■ **Records to process**:
▬▬▬
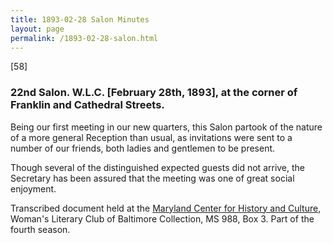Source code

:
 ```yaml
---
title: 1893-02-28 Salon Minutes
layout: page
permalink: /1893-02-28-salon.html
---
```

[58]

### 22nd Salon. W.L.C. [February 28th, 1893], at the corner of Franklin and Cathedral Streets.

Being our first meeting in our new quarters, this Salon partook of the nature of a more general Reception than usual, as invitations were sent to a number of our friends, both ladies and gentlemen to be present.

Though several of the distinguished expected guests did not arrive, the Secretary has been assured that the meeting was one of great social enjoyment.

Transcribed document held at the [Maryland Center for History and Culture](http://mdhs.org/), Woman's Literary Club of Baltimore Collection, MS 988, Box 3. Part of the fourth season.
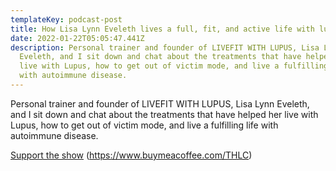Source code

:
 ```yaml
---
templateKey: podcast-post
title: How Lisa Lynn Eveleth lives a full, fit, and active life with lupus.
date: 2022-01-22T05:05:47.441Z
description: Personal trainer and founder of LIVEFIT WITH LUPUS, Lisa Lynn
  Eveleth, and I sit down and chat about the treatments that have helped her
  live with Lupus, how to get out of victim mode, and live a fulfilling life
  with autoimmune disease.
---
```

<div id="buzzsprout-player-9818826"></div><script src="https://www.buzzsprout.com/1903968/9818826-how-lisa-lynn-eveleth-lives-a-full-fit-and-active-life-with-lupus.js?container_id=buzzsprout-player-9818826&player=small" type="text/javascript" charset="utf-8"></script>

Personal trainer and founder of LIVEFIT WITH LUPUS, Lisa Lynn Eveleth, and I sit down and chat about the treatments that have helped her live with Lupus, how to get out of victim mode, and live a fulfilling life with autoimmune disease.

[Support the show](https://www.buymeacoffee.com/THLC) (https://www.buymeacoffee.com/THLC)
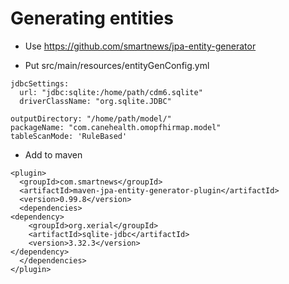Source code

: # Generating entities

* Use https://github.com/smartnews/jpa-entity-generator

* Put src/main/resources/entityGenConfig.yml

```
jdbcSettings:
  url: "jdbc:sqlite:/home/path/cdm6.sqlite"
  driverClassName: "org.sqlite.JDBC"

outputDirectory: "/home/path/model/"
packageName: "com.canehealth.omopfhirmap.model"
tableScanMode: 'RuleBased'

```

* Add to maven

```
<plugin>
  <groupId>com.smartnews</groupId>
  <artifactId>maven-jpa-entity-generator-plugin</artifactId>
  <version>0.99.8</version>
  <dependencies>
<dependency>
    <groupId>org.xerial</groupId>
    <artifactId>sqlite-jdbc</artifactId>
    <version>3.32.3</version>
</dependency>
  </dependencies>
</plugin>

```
▬▬▬
■ **Task instructions**:
Look through the entries for the string "founder". Every line that has it belongs in the answer.

■ **Task solution**:
description: Personal trainer and founder of LIVEFIT WITH LUPUS, Lisa Lynn
Personal trainer and founder of LIVEFIT WITH LUPUS, Lisa Lynn Eveleth, and I sit down and chat about the treatments that have helped her live with Lupus, how to get out of victim mode, and live a fulfilling life with autoimmune disease.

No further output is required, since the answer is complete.